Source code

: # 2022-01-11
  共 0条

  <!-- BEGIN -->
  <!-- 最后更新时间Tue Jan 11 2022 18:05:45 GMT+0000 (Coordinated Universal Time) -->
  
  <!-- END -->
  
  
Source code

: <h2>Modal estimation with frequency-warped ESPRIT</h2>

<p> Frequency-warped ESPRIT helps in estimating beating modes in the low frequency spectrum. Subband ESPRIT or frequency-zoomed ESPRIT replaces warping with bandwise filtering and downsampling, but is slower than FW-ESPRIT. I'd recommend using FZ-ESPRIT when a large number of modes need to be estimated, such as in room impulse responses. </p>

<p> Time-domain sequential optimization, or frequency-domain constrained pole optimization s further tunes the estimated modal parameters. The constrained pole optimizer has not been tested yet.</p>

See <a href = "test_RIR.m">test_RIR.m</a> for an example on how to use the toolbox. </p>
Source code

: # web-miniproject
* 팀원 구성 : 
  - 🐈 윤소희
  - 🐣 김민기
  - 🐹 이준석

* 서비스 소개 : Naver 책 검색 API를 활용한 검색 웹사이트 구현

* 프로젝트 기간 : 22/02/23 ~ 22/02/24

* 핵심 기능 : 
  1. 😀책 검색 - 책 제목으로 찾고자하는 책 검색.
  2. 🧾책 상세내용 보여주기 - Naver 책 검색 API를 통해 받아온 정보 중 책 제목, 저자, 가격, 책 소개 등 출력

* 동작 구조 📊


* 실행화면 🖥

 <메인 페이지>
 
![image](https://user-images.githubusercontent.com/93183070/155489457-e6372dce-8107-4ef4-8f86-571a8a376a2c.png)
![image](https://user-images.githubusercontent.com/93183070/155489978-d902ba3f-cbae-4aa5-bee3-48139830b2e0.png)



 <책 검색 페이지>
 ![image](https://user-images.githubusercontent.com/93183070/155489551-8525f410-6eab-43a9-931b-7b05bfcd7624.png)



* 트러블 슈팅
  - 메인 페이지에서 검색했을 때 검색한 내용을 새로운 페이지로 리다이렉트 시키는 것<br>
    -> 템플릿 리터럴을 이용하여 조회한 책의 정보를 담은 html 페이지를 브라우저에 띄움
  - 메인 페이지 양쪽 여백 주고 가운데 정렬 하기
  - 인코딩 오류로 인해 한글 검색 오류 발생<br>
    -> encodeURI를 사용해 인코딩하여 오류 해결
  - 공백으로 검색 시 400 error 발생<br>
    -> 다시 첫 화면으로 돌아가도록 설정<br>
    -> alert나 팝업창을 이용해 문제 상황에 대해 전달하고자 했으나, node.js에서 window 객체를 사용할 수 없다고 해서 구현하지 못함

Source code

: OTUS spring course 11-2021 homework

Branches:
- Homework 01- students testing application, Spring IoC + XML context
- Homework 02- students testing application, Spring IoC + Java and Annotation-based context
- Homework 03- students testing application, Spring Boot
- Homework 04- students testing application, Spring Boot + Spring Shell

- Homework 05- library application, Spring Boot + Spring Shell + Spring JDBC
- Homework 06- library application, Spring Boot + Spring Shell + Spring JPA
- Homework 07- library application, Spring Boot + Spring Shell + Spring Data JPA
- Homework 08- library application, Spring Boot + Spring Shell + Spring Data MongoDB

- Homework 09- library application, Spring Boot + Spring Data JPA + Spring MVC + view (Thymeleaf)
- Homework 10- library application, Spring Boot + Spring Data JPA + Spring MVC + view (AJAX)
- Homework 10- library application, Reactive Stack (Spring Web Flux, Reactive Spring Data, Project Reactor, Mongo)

━━━━━━━━━━━━━━━━━━━━

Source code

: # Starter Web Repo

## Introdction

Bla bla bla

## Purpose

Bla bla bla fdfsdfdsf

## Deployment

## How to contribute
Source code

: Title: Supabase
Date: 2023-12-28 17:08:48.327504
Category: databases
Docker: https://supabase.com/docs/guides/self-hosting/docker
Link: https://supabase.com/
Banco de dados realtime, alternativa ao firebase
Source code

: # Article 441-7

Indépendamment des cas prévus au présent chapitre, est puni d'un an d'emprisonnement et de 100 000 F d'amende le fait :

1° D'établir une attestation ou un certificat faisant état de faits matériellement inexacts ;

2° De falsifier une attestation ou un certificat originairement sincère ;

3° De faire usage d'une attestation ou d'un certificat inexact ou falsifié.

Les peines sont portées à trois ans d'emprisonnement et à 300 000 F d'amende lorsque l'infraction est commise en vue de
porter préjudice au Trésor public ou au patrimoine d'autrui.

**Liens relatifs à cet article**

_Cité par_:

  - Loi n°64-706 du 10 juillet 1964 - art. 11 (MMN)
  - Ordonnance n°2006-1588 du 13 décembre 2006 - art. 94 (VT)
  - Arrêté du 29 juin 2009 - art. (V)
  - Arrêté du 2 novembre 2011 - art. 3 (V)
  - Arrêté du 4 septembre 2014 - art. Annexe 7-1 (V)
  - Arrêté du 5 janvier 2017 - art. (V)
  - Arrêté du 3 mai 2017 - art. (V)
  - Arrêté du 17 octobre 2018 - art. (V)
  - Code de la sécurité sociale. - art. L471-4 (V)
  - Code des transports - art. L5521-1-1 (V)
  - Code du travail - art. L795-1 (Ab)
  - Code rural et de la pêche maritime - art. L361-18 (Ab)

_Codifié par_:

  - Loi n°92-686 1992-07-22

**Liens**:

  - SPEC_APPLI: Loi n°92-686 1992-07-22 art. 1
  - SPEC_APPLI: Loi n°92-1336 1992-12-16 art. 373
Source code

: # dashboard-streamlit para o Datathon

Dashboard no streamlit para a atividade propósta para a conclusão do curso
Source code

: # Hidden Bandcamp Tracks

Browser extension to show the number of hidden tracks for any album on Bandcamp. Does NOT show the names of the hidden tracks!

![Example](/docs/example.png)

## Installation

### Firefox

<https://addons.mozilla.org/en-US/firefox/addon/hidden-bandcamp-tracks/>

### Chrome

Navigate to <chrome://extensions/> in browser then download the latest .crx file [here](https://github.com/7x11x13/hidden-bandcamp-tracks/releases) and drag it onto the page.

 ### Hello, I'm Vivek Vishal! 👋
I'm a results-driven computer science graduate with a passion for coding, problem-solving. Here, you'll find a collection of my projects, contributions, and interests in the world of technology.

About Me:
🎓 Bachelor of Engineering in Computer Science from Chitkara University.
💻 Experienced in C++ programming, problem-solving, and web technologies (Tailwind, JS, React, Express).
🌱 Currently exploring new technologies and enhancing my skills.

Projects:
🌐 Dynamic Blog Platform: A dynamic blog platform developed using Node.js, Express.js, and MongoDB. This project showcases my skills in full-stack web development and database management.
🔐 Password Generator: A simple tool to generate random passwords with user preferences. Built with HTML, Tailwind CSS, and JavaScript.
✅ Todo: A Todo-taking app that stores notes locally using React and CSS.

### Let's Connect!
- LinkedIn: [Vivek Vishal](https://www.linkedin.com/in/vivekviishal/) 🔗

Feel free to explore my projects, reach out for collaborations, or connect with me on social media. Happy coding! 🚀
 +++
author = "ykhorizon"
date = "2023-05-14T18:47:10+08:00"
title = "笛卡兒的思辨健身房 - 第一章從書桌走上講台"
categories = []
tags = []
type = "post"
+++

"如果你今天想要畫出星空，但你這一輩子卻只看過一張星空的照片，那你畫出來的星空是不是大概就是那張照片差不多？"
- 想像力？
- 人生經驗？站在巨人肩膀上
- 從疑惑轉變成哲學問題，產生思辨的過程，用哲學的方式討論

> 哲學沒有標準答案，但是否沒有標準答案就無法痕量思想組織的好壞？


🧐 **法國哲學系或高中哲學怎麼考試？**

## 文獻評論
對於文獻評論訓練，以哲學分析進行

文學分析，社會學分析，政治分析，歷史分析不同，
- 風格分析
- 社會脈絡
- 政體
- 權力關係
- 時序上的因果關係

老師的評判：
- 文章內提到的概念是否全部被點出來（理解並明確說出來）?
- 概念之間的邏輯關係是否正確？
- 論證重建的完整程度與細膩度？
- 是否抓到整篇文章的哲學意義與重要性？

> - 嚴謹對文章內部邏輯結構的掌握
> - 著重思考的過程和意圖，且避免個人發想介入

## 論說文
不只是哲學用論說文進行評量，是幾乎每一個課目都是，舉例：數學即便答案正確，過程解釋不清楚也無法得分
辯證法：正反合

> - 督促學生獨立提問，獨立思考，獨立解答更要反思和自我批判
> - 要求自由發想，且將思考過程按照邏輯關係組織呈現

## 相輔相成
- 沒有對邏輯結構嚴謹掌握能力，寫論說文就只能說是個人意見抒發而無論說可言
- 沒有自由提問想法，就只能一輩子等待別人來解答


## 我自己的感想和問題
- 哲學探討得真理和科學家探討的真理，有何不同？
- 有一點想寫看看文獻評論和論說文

━━━━━━━━━━━━━━━━━━━━

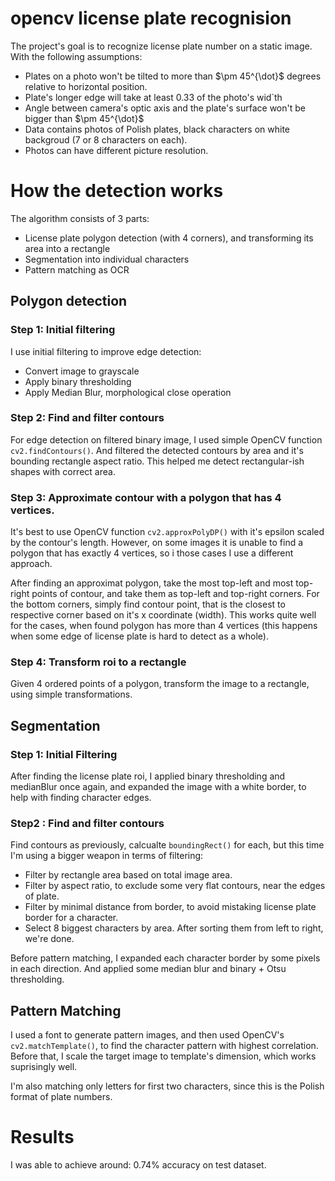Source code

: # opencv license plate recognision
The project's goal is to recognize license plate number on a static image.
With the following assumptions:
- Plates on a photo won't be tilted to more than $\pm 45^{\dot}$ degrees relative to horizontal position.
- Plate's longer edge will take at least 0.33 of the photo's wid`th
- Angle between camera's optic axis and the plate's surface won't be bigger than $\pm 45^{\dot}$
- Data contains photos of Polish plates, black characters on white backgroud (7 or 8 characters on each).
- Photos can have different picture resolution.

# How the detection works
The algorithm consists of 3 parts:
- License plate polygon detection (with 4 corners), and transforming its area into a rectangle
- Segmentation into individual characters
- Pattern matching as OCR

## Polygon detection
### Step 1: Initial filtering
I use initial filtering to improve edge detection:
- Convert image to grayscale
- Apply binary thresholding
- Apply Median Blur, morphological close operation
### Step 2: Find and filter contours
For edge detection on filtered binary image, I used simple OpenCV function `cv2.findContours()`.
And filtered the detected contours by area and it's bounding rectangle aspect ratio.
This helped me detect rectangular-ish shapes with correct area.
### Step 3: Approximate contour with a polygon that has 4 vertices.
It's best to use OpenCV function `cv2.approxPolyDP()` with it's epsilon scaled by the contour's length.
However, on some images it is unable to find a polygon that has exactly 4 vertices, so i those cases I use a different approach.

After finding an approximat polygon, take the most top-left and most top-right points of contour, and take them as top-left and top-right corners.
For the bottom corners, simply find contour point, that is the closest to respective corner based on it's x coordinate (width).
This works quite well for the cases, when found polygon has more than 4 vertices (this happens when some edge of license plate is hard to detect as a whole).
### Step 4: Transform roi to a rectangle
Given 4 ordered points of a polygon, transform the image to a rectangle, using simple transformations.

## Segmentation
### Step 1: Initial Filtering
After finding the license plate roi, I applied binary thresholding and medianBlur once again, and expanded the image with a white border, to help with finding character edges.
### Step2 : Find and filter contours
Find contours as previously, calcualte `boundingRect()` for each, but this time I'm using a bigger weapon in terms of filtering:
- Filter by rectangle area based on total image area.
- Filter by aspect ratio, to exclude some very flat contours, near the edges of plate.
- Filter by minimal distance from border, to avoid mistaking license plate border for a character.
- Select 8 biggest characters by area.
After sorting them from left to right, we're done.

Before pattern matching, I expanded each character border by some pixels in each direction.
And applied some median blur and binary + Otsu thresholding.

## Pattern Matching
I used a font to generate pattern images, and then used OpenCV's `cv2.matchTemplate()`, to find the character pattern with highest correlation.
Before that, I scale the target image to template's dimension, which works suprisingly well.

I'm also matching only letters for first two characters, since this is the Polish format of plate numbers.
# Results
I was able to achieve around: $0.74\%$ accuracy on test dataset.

━━━━━━━━━━━━━━━━━━━━

WHAT YOU NEED TO DO:
Of the lines above, extract only those from the line with "- Select 8 biggest characters by area." to the line with "I was able to", both included, exactly as written.

ANSWER SECTION:
- Select 8 biggest characters by area.
After sorting them from left to right, we're done.

Before pattern matching, I expanded each character border by some pixels in each direction.
And applied some median blur and binary + Otsu thresholding.

## Pattern Matching
I used a font to generate pattern images, and then used OpenCV's `cv2.matchTemplate()`, to find the character pattern with highest correlation.
Before that, I scale the target image to template's dimension, which works suprisingly well.

I'm also matching only letters for first two characters, since this is the Polish format of plate numbers.
# Results
I was able to achieve around: $0.74\%$ accuracy on test dataset.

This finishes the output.